## Exercise instructions
The required result is a line count: how many lines in this data hold the word "Interpretation". Give only that.

## Data extracts
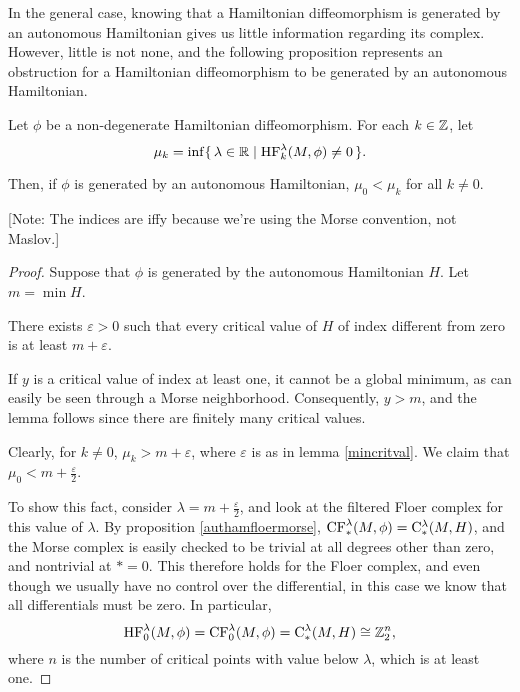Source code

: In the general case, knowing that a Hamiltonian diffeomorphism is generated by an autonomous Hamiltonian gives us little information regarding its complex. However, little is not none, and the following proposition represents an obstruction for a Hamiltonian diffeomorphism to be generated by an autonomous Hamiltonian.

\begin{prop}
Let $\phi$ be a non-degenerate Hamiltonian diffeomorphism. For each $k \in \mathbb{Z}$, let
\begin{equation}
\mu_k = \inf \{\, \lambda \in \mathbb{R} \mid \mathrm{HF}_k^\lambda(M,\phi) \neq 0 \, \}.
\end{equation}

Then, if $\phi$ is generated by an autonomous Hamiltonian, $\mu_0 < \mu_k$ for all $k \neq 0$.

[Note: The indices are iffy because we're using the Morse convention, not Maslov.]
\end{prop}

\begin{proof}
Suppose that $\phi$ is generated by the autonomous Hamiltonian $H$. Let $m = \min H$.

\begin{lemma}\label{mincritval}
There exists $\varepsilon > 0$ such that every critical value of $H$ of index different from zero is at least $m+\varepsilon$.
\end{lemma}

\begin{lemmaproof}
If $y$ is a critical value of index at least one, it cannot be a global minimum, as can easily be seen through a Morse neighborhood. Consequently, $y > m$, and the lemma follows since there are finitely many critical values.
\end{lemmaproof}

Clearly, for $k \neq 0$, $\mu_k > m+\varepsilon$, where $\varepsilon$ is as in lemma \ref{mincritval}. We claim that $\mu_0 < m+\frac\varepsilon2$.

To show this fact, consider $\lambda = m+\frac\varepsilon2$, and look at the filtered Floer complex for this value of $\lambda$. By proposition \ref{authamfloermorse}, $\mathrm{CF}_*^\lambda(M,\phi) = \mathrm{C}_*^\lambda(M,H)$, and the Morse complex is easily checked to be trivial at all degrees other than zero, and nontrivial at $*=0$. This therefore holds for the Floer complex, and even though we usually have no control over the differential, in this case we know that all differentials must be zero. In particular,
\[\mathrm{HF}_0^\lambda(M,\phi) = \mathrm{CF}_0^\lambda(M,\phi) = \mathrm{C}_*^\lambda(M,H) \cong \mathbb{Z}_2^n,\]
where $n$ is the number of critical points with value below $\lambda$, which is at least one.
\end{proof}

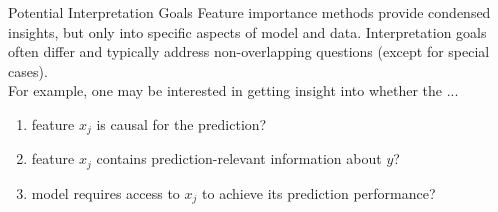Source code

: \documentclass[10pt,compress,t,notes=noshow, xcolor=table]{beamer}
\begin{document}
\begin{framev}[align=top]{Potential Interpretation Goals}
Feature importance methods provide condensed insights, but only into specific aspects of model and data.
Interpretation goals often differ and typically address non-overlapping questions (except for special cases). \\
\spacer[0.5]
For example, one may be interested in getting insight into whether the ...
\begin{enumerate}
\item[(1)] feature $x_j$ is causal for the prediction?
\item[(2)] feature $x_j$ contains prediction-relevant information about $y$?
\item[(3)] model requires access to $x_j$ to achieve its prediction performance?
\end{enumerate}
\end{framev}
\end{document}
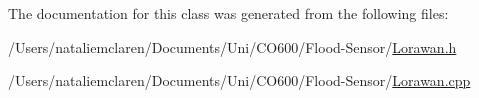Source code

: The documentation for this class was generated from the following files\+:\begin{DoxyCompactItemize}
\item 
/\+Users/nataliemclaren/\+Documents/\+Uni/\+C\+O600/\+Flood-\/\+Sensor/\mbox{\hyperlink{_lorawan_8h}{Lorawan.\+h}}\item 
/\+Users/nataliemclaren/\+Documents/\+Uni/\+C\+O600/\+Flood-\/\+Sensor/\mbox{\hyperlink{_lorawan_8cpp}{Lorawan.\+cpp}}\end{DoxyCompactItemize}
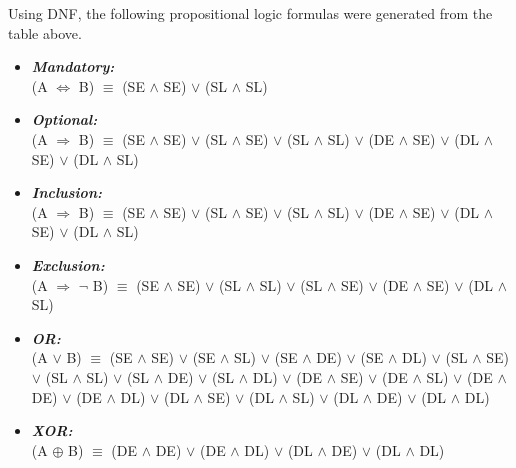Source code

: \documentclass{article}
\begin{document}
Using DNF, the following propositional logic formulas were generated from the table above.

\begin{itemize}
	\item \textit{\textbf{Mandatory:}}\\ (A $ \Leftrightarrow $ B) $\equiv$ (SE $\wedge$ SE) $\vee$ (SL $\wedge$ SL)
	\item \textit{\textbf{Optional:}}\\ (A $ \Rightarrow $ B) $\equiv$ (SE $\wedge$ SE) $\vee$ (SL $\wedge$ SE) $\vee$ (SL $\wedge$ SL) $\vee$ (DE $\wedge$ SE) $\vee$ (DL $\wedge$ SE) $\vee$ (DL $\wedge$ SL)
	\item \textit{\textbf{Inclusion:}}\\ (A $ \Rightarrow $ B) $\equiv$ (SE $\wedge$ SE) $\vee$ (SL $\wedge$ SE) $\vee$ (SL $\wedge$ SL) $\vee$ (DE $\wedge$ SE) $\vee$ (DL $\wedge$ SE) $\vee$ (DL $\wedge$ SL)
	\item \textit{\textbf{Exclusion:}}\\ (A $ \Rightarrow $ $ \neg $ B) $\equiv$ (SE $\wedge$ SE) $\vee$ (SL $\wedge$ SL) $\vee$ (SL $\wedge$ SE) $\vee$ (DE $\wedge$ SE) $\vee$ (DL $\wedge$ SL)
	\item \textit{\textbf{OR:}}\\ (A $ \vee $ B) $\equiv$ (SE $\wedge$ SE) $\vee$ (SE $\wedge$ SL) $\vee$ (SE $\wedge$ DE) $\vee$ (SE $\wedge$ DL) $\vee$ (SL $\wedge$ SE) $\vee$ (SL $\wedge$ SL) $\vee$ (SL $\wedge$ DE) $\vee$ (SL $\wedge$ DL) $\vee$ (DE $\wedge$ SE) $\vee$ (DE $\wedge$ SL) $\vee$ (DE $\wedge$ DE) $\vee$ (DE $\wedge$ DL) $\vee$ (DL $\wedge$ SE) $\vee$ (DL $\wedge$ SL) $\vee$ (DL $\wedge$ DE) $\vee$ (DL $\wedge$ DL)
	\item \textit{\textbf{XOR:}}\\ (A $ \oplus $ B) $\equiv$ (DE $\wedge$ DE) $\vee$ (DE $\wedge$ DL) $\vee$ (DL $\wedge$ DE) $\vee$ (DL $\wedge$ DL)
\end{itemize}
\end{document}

## Result of this exercise
2